1:00PM, I initiated the updates on both servers. I had informed our staff across the country about the planned downtime, and the company was used to coming of of the systems at 1pm for updates to various things. The old servers had a reputation for slow reboots, so after 30 minutes, I wasn’t that worried but, 45 minutes in, concern started to gnaw at me and, after an hour, the phone phone call from my IT Director, audibly tense, questioning the prolonged downtime.

Both servers seemed frozen in time, displaying the mysterious message “Applying Registry Settings” and the panic and confusion began to wash over me. Was this normal during a service pack install, or had something gone terribly wrong?

As I watched in horror, the gears of our business operations ground to a catastrophic halt. The once-reliable computer network, which we depended on for almost every aspect of our business, was now paralyzed, leaving the company in a state of utter chaos.

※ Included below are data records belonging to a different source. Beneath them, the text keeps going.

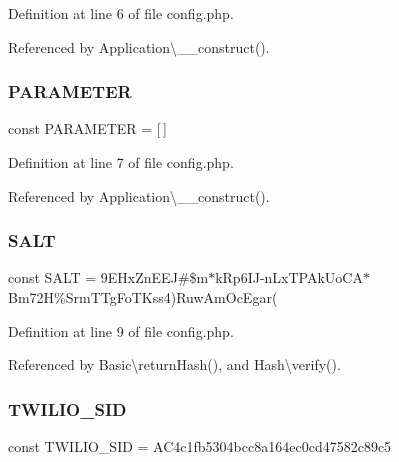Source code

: Definition at line 6 of file config.\+php.



Referenced by Application\textbackslash{}\+\_\+\+\_\+construct().

\hypertarget{config_8php_a75466fbd8ac40be3d3c185c9974118e7}{}\label{config_8php_a75466fbd8ac40be3d3c185c9974118e7} 
\subsubsection{\texorpdfstring{P\+A\+R\+A\+M\+E\+T\+ER}{PARAMETER}}
{\footnotesize\ttfamily const P\+A\+R\+A\+M\+E\+T\+ER = \mbox{[}$\,$\mbox{]}}



Definition at line 7 of file config.\+php.



Referenced by Application\textbackslash{}\+\_\+\+\_\+construct().

\hypertarget{config_8php_a6d448b74f10f8080293b329a47a046b4}{}\label{config_8php_a6d448b74f10f8080293b329a47a046b4} 
\subsubsection{\texorpdfstring{S\+A\+LT}{SALT}}
{\footnotesize\ttfamily const S\+A\+LT = \textquotesingle{}9\+E\+Hx\+Zn\+E\+E\+J\#\$m$\ast$k\+Rp6\+I\+J-\/n\+Lx\+T\+P\+Ak\+Uo\+C\+A$\ast$\+Bm72\+H\%\+Srm\+T\+Tg\+Fo\+T\+Kss4)\+Ruw\+Am\+Oc\+Egar(\textquotesingle{}}



Definition at line 9 of file config.\+php.



Referenced by Basic\textbackslash{}return\+Hash(), and Hash\textbackslash{}verify().

\hypertarget{config_8php_a9b6aafbdebd605cd4fb6f5749b53e59f}{}\label{config_8php_a9b6aafbdebd605cd4fb6f5749b53e59f} 
\subsubsection{\texorpdfstring{T\+W\+I\+L\+I\+O\+\_\+\+S\+ID}{TWILIO\_SID}}
{\footnotesize\ttfamily const T\+W\+I\+L\+I\+O\+\_\+\+S\+ID = \textquotesingle{}A\+C4c1fb5304bcc8a164ec0cd47582c89c5\textquotesingle{}}



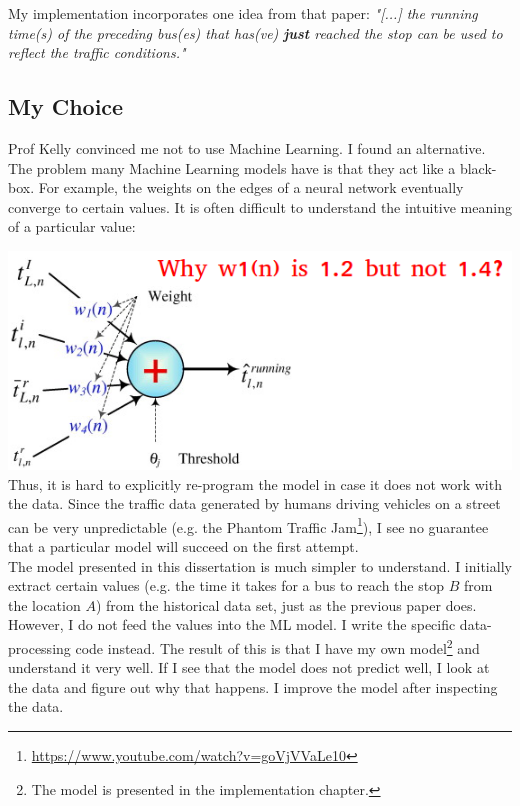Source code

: \documentclass[12pt,a4paper,oneside,openright]{report}
\begin{document}
My implementation incorporates one idea from that paper:
\textit{"[...] the running time(s) of the preceding bus(es) that has(ve) \textbf{just}
reached the stop can be used to reflect the traffic conditions."} \\


\subsection{My Choice}

Prof Kelly convinced me not to use Machine Learning. I found an alternative.
The problem many Machine Learning models have is that they act like a black-box. For example,
the weights on the edges of a neural network eventually converge to certain values. It is often
difficult to understand the intuitive meaning of a particular value:

\includegraphics[width=\textwidth]{figs/ann.png} \\

Thus, it is hard to explicitly re-program the model in case it does not work with the data.
Since the traffic data generated by humans driving vehicles on a street can be very
unpredictable (e.g. the Phantom Traffic
Jam\footnote{\textcolor{blue}{\url{https://www.youtube.com/watch?v=goVjVVaLe10}}}),
I see no guarantee that a particular model will succeed on the first attempt. \\

The model presented in this dissertation is much simpler to understand. I initially extract
certain values (e.g. the time it takes for a bus to reach the stop $B$ from the location $A$)
from the historical data set, just as the previous paper does. However, I do not feed the values
into the ML model. I write the specific data-processing code instead. The result of this is that
I have my own model\footnote{The model is presented in the
implementation chapter.} and understand it very well. If I see that the model does not predict
well, I look at the data and figure out why that happens. I improve the model after inspecting
the data. \\
\end{document}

The ramifications were colossal. We were a company that prided itself on seamless logistics, efficiently guiding pallets through an intricate transportation maze. Yet, almost instantaneously, this well-oiled machine fell apart. Trucks queued up at depots with no knowledge of what goods to load onto them. Our vast warehouses were filled with pallets, and we were clueless about whether they needed to be stored in the chiller, deep chill, or freezer. Trucks departed depots with no clear destination in mind, wandering aimlessly. Staff members sat helplessly at their desks across the country, unable to carry out their work. Customers calling to say that they weren’t able to book their jobs into our online system. Our reputation for flawlessly maintaining temperature-controlled goods during transit was about to be shattered. To add to this escalating crisis, a procession of anxious company directors converged on me, their expressions a canvas of concern and consternation.

Responding to the Crisis

The very core of our business, which prided itself on precision and efficiency, had been thrown into disarray. The repercussions of my ill-fated decision had sent shockwaves through the entire organization, and the pressure was mounting with each passing moment.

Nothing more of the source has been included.